Elaine sentía que lo único que podía hacer a merced era respirar, porque sólo caminar era un suplicio con pasos tan cortos y tan pesados por los grilletes en sus tobillos.

Después de que la desnudaran y la vistieran con las viejas y desgastadas prendas que llevaban todos, llegaron a la celda que resguardaba a las prisioneras con las que Elaine compartiría el destino.

Uno de los soldados saco un manojo de llaves y hurgó entre ellas para abrir la puerta. Todas eran iguales, pero de algún modo él sabía cuál buscaba.

Allí las miradas no faltaban. Eran observados desde todas las rendijas. 

Eran ojos glaciales que perseguían todo lo que se movía desde la tenebrosa penumbra. En esa oscuridad se escondían mujeres siniestras, asesinas, ladronas y malditas víboras sin ambiciones.

El resplandor del farol que llevaban los soldados sólo iluminaba la entrada de la celda. Las bisagras chirriaron horriblemente en cuanto se abrió la puerta, y le dieron paso a la nueva prisionera de un empujón bastante brusco. Injusto por la corta cadena en sus pies. Elaine sin posibilidad de recuperar el equilibrio se fue de bruces y se dio un de lleno en la cara al caer.

El soldado tuerto se limitó a esperar en el corredor y vio cómo su compañero la dejaba en el suelo. Luego, entró él y del cinturón descolgó un llavero que tenía dos lanzas diminutas, las llaves del lasttime, cuyos extremos eran diferentes: Uno tenía una esfera, y el otro un cono. Pequeños como la uña de un bebé. Tomó las esposas e introdujo la esfera sin que hubiera una abertura. Sólo lo atravesaba, como si funcionara con magia, y volvía a salir. Las esposas y los grilletes se abrieron, el hombre tuerto se las llevó. Sólo quedó aquel látigo rodeando su cuello. Cerraron la ruidosa puerta y se fueron.

Los minutos pasaron rápidamente y las mujeres, ya aburridas, se volvieron a dormir. Elaine seguía tendida en el mismo lugar, inmóvil. Sin embargo, había un par entre las prisioneras que perdían el sueño por la gran curiosidad que perturbaba sus sueños.

―¡Vera... Vera! ―susurró una de ellas.

― ¿Lo ves? No es Vera. Es muy delgada y escuálida para ser ella. Trajeron a otra para remplazarla. ―dijo la otra.

―No me digas ―replicó sarcásticamente la más regordeta y tosca―. Que chiste, secuestraron a alguien.

― ¿Te parece raro?... ―inquirió la de cabello pálido― Pues, esta cara no la he visto en ningún cartel de recompensa ni en los periódicos. Buscada no es.
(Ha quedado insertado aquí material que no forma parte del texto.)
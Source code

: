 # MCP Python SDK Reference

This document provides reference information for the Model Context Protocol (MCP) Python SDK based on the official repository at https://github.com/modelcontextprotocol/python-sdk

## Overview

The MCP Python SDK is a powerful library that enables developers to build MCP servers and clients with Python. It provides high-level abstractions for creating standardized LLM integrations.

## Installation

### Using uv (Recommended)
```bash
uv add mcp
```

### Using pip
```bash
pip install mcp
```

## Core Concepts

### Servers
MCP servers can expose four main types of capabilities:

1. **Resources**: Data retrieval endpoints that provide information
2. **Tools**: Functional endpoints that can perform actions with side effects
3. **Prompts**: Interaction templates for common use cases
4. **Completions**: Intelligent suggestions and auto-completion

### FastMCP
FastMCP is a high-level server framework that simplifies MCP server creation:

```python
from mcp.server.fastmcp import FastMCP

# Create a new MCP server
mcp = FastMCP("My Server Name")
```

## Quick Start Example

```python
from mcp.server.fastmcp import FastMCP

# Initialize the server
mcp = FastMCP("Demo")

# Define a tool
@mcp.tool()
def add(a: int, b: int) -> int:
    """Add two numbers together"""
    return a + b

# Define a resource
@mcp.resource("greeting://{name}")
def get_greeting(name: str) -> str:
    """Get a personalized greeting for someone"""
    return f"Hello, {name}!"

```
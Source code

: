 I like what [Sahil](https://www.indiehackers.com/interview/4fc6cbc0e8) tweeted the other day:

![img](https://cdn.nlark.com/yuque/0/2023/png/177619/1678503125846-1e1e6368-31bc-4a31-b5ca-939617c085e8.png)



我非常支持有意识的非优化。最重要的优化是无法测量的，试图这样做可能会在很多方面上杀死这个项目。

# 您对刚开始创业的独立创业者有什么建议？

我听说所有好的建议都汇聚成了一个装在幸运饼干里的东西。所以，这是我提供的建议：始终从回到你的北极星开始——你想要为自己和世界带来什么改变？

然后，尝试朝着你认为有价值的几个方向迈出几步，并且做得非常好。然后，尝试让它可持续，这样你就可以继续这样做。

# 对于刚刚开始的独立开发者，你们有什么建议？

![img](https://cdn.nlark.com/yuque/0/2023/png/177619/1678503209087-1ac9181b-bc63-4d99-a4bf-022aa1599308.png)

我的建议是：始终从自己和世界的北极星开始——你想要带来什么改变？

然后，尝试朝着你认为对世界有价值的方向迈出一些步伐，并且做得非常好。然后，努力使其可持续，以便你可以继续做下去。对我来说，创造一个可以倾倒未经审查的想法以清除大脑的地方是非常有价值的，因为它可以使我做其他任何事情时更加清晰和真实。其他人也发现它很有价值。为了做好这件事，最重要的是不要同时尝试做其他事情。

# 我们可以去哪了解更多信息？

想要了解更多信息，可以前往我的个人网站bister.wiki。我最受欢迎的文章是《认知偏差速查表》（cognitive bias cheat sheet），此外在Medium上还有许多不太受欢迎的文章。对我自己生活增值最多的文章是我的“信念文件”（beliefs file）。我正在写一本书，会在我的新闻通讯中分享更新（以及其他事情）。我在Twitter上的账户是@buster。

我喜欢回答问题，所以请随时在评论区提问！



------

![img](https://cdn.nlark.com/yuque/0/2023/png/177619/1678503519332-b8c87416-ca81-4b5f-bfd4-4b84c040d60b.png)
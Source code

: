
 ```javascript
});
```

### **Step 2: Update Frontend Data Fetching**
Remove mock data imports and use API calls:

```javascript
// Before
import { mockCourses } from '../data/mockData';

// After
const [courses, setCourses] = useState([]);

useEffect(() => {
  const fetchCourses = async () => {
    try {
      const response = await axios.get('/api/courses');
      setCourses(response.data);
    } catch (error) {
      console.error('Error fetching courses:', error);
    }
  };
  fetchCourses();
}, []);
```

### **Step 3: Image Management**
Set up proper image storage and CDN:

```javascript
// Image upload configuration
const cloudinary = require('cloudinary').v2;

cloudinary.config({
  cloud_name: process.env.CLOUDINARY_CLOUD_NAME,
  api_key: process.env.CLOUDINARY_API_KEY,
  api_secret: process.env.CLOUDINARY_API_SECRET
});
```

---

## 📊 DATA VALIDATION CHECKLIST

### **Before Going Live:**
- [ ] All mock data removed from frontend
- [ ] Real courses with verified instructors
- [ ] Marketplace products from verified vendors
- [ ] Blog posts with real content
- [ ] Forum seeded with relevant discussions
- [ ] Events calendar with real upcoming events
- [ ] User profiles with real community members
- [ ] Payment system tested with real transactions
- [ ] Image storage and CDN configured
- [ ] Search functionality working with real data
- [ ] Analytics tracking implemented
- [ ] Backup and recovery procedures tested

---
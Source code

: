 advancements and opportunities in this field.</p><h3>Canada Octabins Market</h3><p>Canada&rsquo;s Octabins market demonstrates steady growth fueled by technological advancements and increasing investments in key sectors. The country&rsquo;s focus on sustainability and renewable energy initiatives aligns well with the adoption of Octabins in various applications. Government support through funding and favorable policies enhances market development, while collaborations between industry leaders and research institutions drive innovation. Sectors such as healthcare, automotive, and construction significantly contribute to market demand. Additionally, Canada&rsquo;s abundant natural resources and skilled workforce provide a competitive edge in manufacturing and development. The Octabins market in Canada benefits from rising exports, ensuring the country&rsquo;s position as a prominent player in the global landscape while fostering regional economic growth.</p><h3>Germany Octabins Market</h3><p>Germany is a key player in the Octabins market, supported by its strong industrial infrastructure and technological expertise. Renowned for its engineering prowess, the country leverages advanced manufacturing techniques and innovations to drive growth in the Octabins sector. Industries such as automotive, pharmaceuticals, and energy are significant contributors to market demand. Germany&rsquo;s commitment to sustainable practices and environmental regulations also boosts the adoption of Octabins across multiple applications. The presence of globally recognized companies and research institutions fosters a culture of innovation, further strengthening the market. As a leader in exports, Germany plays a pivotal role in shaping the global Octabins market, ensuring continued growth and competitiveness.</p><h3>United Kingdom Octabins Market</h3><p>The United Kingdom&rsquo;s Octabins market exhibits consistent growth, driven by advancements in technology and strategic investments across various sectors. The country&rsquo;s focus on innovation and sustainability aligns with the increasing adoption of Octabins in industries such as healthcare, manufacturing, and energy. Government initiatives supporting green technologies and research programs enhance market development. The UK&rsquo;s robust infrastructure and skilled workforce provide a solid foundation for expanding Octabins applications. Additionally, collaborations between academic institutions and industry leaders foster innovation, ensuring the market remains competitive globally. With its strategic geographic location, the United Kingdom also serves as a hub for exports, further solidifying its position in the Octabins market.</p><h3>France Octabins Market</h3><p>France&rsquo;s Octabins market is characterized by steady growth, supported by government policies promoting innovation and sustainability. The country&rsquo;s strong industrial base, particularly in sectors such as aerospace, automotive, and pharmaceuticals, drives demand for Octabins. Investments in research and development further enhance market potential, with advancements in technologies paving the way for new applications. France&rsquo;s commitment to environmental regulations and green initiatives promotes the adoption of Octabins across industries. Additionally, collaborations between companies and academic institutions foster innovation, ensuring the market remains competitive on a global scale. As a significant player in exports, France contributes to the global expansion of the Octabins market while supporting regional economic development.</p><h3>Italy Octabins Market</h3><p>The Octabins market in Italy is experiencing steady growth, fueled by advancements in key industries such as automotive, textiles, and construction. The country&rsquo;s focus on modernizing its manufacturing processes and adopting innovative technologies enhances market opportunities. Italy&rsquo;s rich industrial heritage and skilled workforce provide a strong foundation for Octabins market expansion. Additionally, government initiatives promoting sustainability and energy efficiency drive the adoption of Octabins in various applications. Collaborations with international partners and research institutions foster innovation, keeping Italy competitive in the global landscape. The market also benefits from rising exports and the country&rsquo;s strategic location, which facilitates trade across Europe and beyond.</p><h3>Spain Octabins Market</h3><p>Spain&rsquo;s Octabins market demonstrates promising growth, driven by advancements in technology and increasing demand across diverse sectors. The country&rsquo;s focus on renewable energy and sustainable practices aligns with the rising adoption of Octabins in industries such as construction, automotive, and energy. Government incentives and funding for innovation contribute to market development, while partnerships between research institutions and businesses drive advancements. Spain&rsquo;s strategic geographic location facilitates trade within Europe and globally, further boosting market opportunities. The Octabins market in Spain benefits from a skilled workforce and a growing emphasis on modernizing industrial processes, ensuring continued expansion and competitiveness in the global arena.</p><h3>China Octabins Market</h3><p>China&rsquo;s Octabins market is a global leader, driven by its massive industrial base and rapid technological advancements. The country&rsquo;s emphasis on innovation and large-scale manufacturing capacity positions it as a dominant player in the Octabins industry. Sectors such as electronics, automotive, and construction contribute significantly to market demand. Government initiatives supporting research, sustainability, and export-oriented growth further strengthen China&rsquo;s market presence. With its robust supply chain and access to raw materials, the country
Elaine cerró los ojos, estaba empapada en sudor, y con un tono siniestro y amenazador, dijo:

―Aléjense de mí, bastardas.

― ¡Ay, pero que grosera! ―criticó con amargura la de feo cabello.

―Bueno, si es tan ruda como Vera, las otras no la joderán mañana. ―se reía la gorda escandalosamente.

― ¡Cállate Gastal! ―gritó una de las prisioneras de la celda de enfrente, quien se había despertado con su risa― ¡Maldita sea!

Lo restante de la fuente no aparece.